The reply must repeat each entry exactly and contain no pictures.

Stored data:
= Beginning of Section =

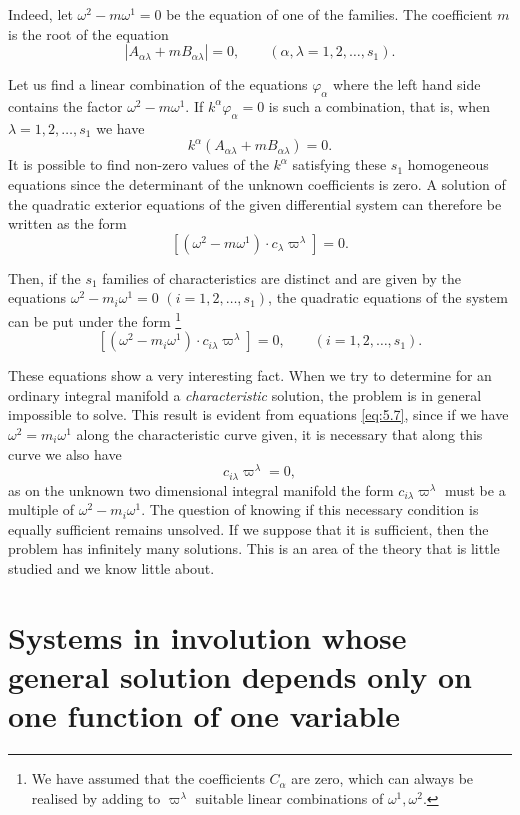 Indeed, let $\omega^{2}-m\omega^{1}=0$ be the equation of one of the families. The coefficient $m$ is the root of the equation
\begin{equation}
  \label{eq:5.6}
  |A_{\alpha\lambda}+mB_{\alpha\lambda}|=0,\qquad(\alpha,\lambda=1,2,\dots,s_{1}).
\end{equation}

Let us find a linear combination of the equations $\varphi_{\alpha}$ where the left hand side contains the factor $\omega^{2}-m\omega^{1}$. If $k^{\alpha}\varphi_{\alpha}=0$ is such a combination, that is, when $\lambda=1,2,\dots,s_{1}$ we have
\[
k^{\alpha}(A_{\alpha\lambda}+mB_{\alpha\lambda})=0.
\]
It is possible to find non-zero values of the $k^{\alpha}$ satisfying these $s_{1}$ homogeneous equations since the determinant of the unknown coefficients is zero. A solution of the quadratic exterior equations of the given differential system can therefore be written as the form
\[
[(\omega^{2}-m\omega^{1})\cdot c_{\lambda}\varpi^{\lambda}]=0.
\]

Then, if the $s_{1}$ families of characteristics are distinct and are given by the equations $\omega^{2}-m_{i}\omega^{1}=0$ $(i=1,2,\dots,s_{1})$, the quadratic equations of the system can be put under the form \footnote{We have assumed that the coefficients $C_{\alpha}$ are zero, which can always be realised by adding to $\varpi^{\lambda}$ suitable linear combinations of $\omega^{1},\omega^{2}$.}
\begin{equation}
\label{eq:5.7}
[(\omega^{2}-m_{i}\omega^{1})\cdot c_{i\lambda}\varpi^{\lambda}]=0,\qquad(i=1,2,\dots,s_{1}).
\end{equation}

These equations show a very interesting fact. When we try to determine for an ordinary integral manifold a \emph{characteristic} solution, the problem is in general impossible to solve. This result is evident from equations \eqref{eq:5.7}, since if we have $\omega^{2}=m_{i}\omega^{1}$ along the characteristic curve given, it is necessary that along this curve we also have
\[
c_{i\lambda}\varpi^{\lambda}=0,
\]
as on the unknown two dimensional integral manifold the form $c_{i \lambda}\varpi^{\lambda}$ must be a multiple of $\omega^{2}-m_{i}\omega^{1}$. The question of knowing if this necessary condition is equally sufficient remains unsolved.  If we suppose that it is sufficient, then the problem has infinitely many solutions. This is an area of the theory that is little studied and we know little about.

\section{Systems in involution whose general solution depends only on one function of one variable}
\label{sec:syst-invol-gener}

= End of Section =

=== Answer space ===
 Indeed, let $\omega^{2}-m\omega^{1}=0$ be the equation of one of the families. The coefficient $m$ is the root of the equation
\begin{equation}
  \label{eq:5.6}
  |A_{\alpha\lambda}+mB_{\alpha\lambda}|=0,\qquad(\alpha,\lambda=1,2,\dots,s_{1}).
\end{equation}

Let us find a linear combination of the equations $\varphi_{\alpha}$ where the left hand side contains the factor $\omega^{2}-m\omega^{1}$. If $k^{\alpha}\varphi_{\alpha}=0$ is such a combination, that is, when $\lambda=1,2,\dots,s_{1}$ we have
\[
k^{\alpha}(A_{\alpha\lambda}+mB_{\alpha\lambda})=0.
\]
It is possible to find non-zero values of the $k^{\alpha}$ satisfying these $s_{1}$ homogeneous equations since the determinant of the unknown coefficients is zero. A solution of the quadratic exterior equations of the given differential system can therefore be written as the form
\[
[(\omega^{2}-m\omega^{1})\cdot c_{\lambda}\varpi^{\lambda}]=0.
\]

Then, if the $s_{1}$ families of characteristics are distinct and are given by the equations $\omega^{2}-m_{i}\omega^{1}=0$ $(i=1,2,\dots,s_{1})$, the quadratic equations of the system can be put under the form \footnote{We have assumed that the coefficients $C_{\alpha}$ are zero, which can always be realised by adding to $\varpi^{\lambda}$ suitable linear combinations of $\omega^{1},\omega^{2}$.}
\begin{equation}
\label{eq:5.7}
[(\omega^{2}-m_{i}\omega^{1})\cdot c_{i\lambda}\varpi^{\lambda}]=0,\qquad(i=1,2,\dots,s_{1}).
\end{equation}

These equations show a very interesting fact. When we try to determine for an ordinary integral manifold a \emph{characteristic} solution, the problem is in general impossible to solve. This result is evident from equations \eqref{eq:5.7}, since if we have $\omega^{2}=m_{i}\omega^{1}$ along the characteristic curve given, it is necessary that along this curve we also have
\[
c_{i\lambda}\varpi^{\lambda}=0,
\]
as on the unknown two dimensional integral manifold the form $c_{i \lambda}\varpi^{\lambda}$ must be a multiple of $\omega^{2}-m_{i}\omega^{1}$. The question of knowing if this necessary condition is equally sufficient remains unsolved.  If we suppose that it is sufficient, then the problem has infinitely many solutions. This is an area of the theory that is little studied and we know little about.

\section{Systems in involution whose general solution depends only on one function of one variable}
\label{sec:syst-invol-gener}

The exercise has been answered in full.